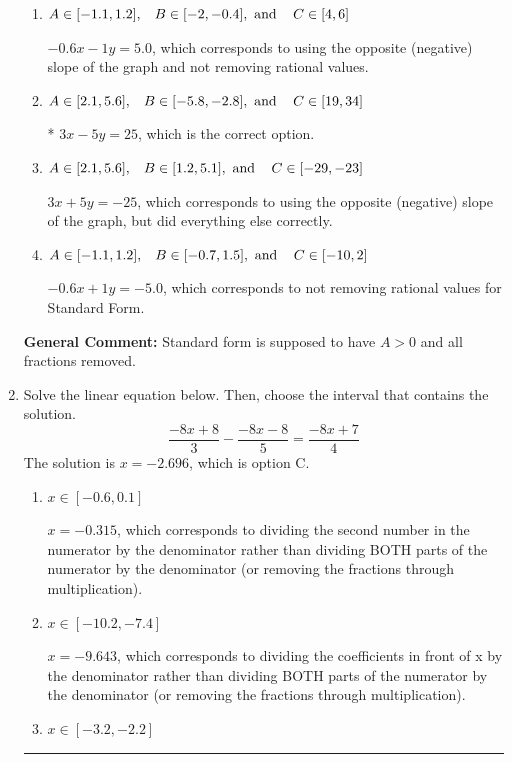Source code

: \documentclass{extbook}[14pt]
\newcommand{\litem}[1]{\item #1

\rule{\textwidth}{0.4pt}}
\begin{document}
\begin{enumerate}
{\begin{enumerate}[label=\Alph*.]
 $-3x + 5y = -25$, which corresponds to not making $A$ positive (by multiplying the equation by $-1$).
\item \( A \in [-1.1, 1.2], \hspace{3mm} B \in [-2, -0.4], \text{ and } \hspace{3mm} C \in [4, 6] \)

 $-0.6x - 1y = 5.0$, which corresponds to using the opposite (negative) slope of the graph and not removing rational values.
\item \( A \in [2.1, 5.6], \hspace{3mm} B \in [-5.8, -2.8], \text{ and } \hspace{3mm} C \in [19, 34] \)

* $3x - 5y = 25$, which is the correct option.
\item \( A \in [2.1, 5.6], \hspace{3mm} B \in [1.2, 5.1], \text{ and } \hspace{3mm} C \in [-29, -23] \)

 $3x + 5y = -25$, which corresponds to using the opposite (negative) slope of the graph, but did everything else correctly.
\item \( A \in [-1.1, 1.2], \hspace{3mm} B \in [-0.7, 1.5], \text{ and } \hspace{3mm} C \in [-10, 2] \)

 $-0.6x + 1y = -5.0$, which corresponds to not removing rational values for Standard Form.
\end{enumerate}

\textbf{General Comment:} Standard form is supposed to have $A > 0$ and all fractions removed.
}
\litem{
Solve the linear equation below. Then, choose the interval that contains the solution.
\[ \frac{-8x + 8}{3} - \frac{-8x -8}{5} = \frac{-8x + 7}{4} \]The solution is \( x = -2.696 \), which is option C.\begin{enumerate}[label=\Alph*.]
\item \( x \in [-0.6, 0.1] \)

 $x = -0.315$, which corresponds to dividing the second number in the numerator by the denominator rather than dividing BOTH parts of the numerator by the denominator (or removing the fractions through multiplication).
\item \( x \in [-10.2, -7.4] \)

 $x = -9.643$, which corresponds to dividing the coefficients in front of x by the denominator rather than dividing BOTH parts of the numerator by the denominator (or removing the fractions through multiplication).
\item \( x \in [-3.2, -2.2] \)


\end{enumerate}}
\end{enumerate}
\end{document}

◇ ◇ ◇ ◇ ◇ ◇ ◇

_Work to be completed_
Repeat all the material exactly, but keep pictures out of the copy.

_Reply_
Source code

: \documentclass{extbook}[14pt]
\newcommand{\litem}[1]{\item #1

\rule{\textwidth}{0.4pt}}
\begin{document}
\begin{enumerate}
{\begin{enumerate}[label=\Alph*.]
 $-3x + 5y = -25$, which corresponds to not making $A$ positive (by multiplying the equation by $-1$).
\item \( A \in [-1.1, 1.2], \hspace{3mm} B \in [-2, -0.4], \text{ and } \hspace{3mm} C \in [4, 6] \)

 $-0.6x - 1y = 5.0$, which corresponds to using the opposite (negative) slope of the graph and not removing rational values.
\item \( A \in [2.1, 5.6], \hspace{3mm} B \in [-5.8, -2.8], \text{ and } \hspace{3mm} C \in [19, 34] \)

* $3x - 5y = 25$, which is the correct option.
\item \( A \in [2.1, 5.6], \hspace{3mm} B \in [1.2, 5.1], \text{ and } \hspace{3mm} C \in [-29, -23] \)

 $3x + 5y = -25$, which corresponds to using the opposite (negative) slope of the graph, but did everything else correctly.
\item \( A \in [-1.1, 1.2], \hspace{3mm} B \in [-0.7, 1.5], \text{ and } \hspace{3mm} C \in [-10, 2] \)

 $-0.6x + 1y = -5.0$, which corresponds to not removing rational values for Standard Form.
\end{enumerate}

\textbf{General Comment:} Standard form is supposed to have $A > 0$ and all fractions removed.
}
\litem{
Solve the linear equation below. Then, choose the interval that contains the solution.
\[ \frac{-8x + 8}{3} - \frac{-8x -8}{5} = \frac{-8x + 7}{4} \]The solution is \( x = -2.696 \), which is option C.\begin{enumerate}[label=\Alph*.]
\item \( x \in [-0.6, 0.1] \)

 $x = -0.315$, which corresponds to dividing the second number in the numerator by the denominator rather than dividing BOTH parts of the numerator by the denominator (or removing the fractions through multiplication).
\item \( x \in [-10.2, -7.4] \)

 $x = -9.643$, which corresponds to dividing the coefficients in front of x by the denominator rather than dividing BOTH parts of the numerator by the denominator (or removing the fractions through multiplication).
\item \( x \in [-3.2, -2.2] \)


\end{enumerate}}
\end{enumerate}
\end{document}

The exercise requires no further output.